John Anderson, the 14-year-old boy who is alleged to have murdered a hermit called Marcus Humfeld at his lonely farm at Brannon, is in custody. He was hunted for several days by Sheriff Ward Young and his men, one of whom was shot by the boy. Young Anderson does not seem to feel the enormity of the crimes of which he is accused. He is a stolid German boy, with no education. 

...Judge Barton pronounced sentence on John Anderson. The lad goes to the State prison for life. The father was requested to be present, but refused, saying he did not care what was done with the boy. 
John Anderson.
An opera singer, once famous in Europe, ends up like so many of the people there with land sold under false pretences, eating cattlefeed with nothing but a ragged stage costume to wear.
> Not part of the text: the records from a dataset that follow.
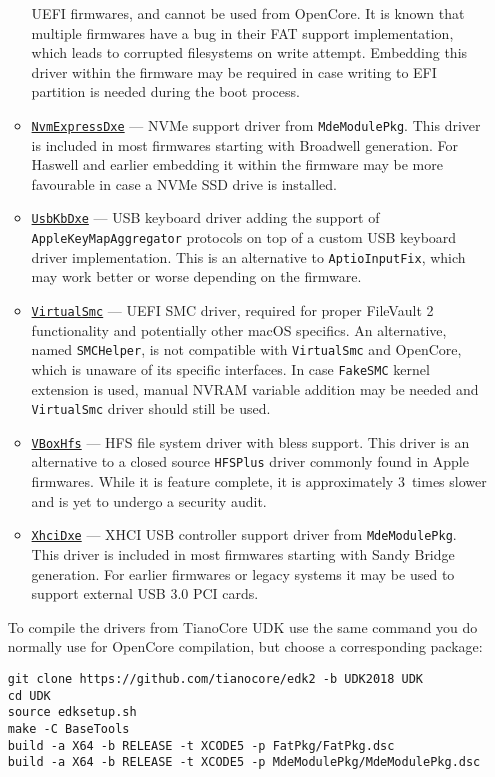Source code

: \documentclass[]{article}
\begin{document}
\begin{enumerate}
\begin{itemize}
  UEFI firmwares, and cannot be used from OpenCore. It is known that multiple firmwares
  have a bug in their FAT support implementation, which leads to corrupted filesystems
  on write attempt.  Embedding this driver within the firmware may be required in case
  writing to EFI partition is needed during the boot process.
  \item \href{https://github.com/tianocore/edk2/tree/UDK2018}{\texttt{NvmExpressDxe}}
  --- NVMe support driver from \texttt{MdeModulePkg}. This driver is included in most
  firmwares starting with Broadwell generation. For Haswell and earlier embedding it
  within the firmware may be more favourable in case a NVMe SSD drive is installed.
  \item \href{https://github.com/acidanthera/AppleSupportPkg}{\texttt{UsbKbDxe}}
  --- USB keyboard driver adding the support of \texttt{AppleKeyMapAggregator} protocols
  on top of a custom USB keyboard driver implementation. This is an alternative to
  \texttt{AptioInputFix}, which may work better or worse depending on the firmware.
  \item \href{https://github.com/acidanthera/VirtualSMC}{\texttt{VirtualSmc}}
  --- UEFI SMC driver, required for proper FileVault 2 functionality and potentially
  other macOS specifics. An alternative, named \texttt{SMCHelper}, is not compatible
  with \texttt{VirtualSmc} and OpenCore, which is unaware of its specific interfaces.
  In case \texttt{FakeSMC} kernel extension is used, manual NVRAM variable addition
  may be needed and \texttt{VirtualSmc} driver should still be used.
  \item \href{https://github.com/acidanthera/AppleSupportPkg}{\texttt{VBoxHfs}}
  --- HFS file system driver with bless support. This driver is an alternative to
  a closed source \texttt{HFSPlus} driver commonly found in Apple firmwares. While
  it is feature complete, it is approximately 3~times slower and is yet to undergo
  a security audit.
  \item \href{https://github.com/tianocore/edk2/tree/UDK2018}{\texttt{XhciDxe}}
  --- XHCI USB controller support driver from \texttt{MdeModulePkg}. This driver is
  included in most firmwares starting with Sandy Bridge generation. For earlier firmwares
  or legacy systems it may be used to support external USB 3.0 PCI cards.
  \end{itemize}

  To compile the drivers from TianoCore UDK use the same command you do normally use
  for OpenCore compilation, but choose a corresponding package:
\begin{lstlisting}[label=compileudk, style=ocbash]
git clone https://github.com/tianocore/edk2 -b UDK2018 UDK
cd UDK
source edksetup.sh
make -C BaseTools
build -a X64 -b RELEASE -t XCODE5 -p FatPkg/FatPkg.dsc
build -a X64 -b RELEASE -t XCODE5 -p MdeModulePkg/MdeModulePkg.dsc
\end{lstlisting}


\end{enumerate}
\end{document}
And Mary Sweeney, a schoolteacher and a prodigious user of cocaine, becomes seized by an urge to smash windows, only for her notoriety to consume her.
Mary Sweeney.

The parade of tragedies and horrors becomes a cacophony, each running into the other, and then mixes itself with present-day news reports. And in the present day, we see school football, and a Homecoming Queen, and a mayor, who tells us that Black River Falls is a great place to bring up children. And a policeman talking about finding a human head in a carrier bag. And people in an old people's home talking about Ed Gein, the Wisconsin serial killer who ended his days in the same psychiatric hospital that Wisconsin Death Trip draws material from.
The mayor.

I wonder if the mayor and the Homecoming Queen were pleased when they found that they were being interviewed for a film about the darkness of rural America.
Nowhere in this great continent of ours can be found a more desirable residence than Black River Falls.
You could argue that Wisconsin Death Trip perhaps better fits that subgenre of films where Something Is Wrong with Small Town America that David Lynch so made his niche; which I suppose counts as the true American equivalent to folk horror. I wonder what a canon of films like that would include. 

Folk horror is seen as a British genre – and note that the director is British, and brings a British sensibility to the film. It was originally made as an episode of BBC1's Arena documentary series, which is where I was lucky enough to first see it. You have the forbidding landscape, worthless for lumber or farming, sold on a lie, and the people who have tied themselves to it; you have boredom, mental illness and despair. And you have rural people with their own way of seeing themselves and the world, apart from others. Simple, direct statements and images that seem spare and straightforward but which are heavy with symbolic intent. And a sense of history, of time.

But with all that, you have a real place, wracked by poverty, and poverty brings with it disease, discontent and suicide. It does. A horror is imposed upon a real town. As good as Wisconsin Death Trip is, and it is good, it is very good, I don't know how I feel about that.